I feal like there is too much to be done and not enough time to do it. When you consider the long list of items to aquire and the # of people you are prepping for. My family supports my plans but I am the only one actually moving forward with the prepperations. It feels to overwhelming and that just adds more frustration. Anyone else in my shoes?


----------



## Ponce (May 3, 2009)

Getting ready for the past eleven years and the first thing that I did was to move the hell out of California and into the woods of Oregon. I believe that I am ready but............."To be ready is not"... Ponce


----------



## Dixie (Sep 20, 2010)

Same here, though my DH builds more cabinets for me, he just shakes his head when I bring in more groceries. I would love to have a "root cellar", but I would really be pushing it and when I order my water filter, I will have to have it delivered to a different address so I can hide it. It's not easy, but we do what we have to do and work with what we have. Good luck and just make a plan and trudge along, you will be better off than a lot of others.


----------



## BizzyB (Dec 10, 2010)

It's easy to get overwhelmed. REALLY easy to get REALLY overwhelmed. :gaah:

Get a notebook or a calendar planner and write stuff down. Make lists, goals, schedules, measurements, and notes galore. This spares your brain from having to remember everything and the panic that you might have forgotten something important. I only recommend this to every newish prepper because it saved my sanity when I was newish. And its a format that allows you to track progress and share data with your spouse.


----------



## Westfalia (Feb 24, 2011)

In the beginning I often had this feeling. I think it’s a quite normal reaction when one starts to read into the subject of survivalism and prepping. For me the most troubling outlook is the combination of the population explosion, the depletion of non renewable resources and Peak Oil in combination with a society where short term planning and Just In Time thinking dominates the long term result can be very problematic. I don’t fear an immediate collapse, of course this could take place but I don’t buy into the classic survivalist story that everything will fall apart over night with enormous consequences and anarchy straight away. 
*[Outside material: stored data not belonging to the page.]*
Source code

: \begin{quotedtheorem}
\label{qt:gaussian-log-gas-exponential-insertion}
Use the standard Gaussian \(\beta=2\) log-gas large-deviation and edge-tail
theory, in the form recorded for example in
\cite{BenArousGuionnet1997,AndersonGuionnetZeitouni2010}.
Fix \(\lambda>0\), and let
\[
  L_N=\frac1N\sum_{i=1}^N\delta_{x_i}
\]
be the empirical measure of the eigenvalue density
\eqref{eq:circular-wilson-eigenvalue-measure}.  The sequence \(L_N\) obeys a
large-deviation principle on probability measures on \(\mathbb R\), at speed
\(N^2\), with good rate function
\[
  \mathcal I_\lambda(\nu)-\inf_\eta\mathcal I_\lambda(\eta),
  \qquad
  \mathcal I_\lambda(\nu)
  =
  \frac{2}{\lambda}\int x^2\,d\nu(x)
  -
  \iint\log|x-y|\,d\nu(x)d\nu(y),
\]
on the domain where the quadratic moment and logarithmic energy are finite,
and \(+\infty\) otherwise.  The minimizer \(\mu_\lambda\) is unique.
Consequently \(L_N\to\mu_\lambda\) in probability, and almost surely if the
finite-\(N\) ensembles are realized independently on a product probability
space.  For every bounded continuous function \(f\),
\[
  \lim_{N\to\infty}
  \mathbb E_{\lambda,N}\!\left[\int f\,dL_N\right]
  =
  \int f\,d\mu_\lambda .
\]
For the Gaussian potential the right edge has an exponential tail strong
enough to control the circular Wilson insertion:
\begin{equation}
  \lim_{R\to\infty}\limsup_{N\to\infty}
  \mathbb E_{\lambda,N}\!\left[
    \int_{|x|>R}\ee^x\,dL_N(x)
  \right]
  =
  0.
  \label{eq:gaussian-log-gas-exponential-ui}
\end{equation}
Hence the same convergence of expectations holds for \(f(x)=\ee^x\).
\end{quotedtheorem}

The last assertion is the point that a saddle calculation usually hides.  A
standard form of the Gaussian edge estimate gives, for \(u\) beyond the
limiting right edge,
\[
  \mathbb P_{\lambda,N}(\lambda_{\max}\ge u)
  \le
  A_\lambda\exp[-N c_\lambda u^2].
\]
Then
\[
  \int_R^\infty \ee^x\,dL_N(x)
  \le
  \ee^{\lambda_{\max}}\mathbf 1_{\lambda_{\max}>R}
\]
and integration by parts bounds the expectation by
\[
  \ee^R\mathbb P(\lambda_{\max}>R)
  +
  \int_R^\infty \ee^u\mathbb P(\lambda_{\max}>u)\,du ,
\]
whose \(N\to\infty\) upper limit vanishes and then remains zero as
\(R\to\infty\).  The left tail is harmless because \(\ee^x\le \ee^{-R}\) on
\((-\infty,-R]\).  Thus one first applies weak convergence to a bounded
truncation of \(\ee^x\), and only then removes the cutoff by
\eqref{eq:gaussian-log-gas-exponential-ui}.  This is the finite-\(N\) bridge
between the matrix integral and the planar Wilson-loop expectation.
If you truly fear a Collapse leave the Survivalist stories alone for a while and read Mary Kaldors “New and Old Wars”, one of the best books there is about modern state collapse. This is one of the main problems concerning survivalism and prepping: The scenarios imagined are not grounded in the events that we can see in the real world.

You never get fully learned when it comes to this subject. But eventually you have to come to the point when you own the process yourself. You have to a look at this subject from your climate, your setting and your situation. There is no solution that fits very person in every setting.


----------



## GroovyMike (Feb 25, 2010)

We all felt that way until we had the basics covered - deep breath. You will never be "fully prepared" but you are already better off than most. Just decide that you will be better prepared as time allows in the future and make it your gola to never be less well stocked than you are now and all will be well....


----------



## Centraltn (Feb 21, 2011)

Darlin, just keep plugging at it. Water: Food: start with the simple edible stuff.. beans, pasta, rice, then move to the staples, flour, cornmeal, sugar and salt (lots of salt incase ya have to salt fish or meat if there is no refrigeration). Get a sourdough starter so ya dont have to mess with trying to keep yeast updated, it goes useless fairly fast. Keep plugging at the food end of it till ya think ya have enough (I have found that moment only comes briefly - then ya think of something else that'd be nice to have). Look at the way your family eats- what they eat. Try to shoot for 2 lbs of food per person per day, to start with. Move to water and toiletries and hygiene, toothpaste, deodorant, shampoo etc. and meds anyone takes, try to lay in a 2 month supply first- then another month and another. Share with your dr what you are doing, most will accomodate you. Dont look at it all at once and say- "MY GOD I"LL NEVER GET THIS DONE" just take one step to start with and just keep plugging at it. You can only DO what you can DO. You cant plan for every eventuality, just START.. a little at a time- the rest will fall into place. You'll be surprised at how things come to you after you go to bed at night- ideas.. so keep a pad and pen at your night stand. You WILL get through this- we all have and continue to do so. We are all here just for your success and eachothers. Among these people is a HUGE wealth of knowledge. Don't hesitate to partake of it. Ask questions. You'll get answers


----------



## Nadja (Jan 12, 2011)

I think a lot of beginners to prepping, make several mistakes right off the bat. They go out and try and buy everything they think they will need and besides becoming broke all of a sudden realise that they really don't like to eat half the stuff they bought. Try and stock up on things your family already likes to eat and is used to. If none of you like rice for instance, don't buy 500 lbs of rice. Most people also buy gadgets rather then the real deal. Gadgets will not in most instances help you survive. 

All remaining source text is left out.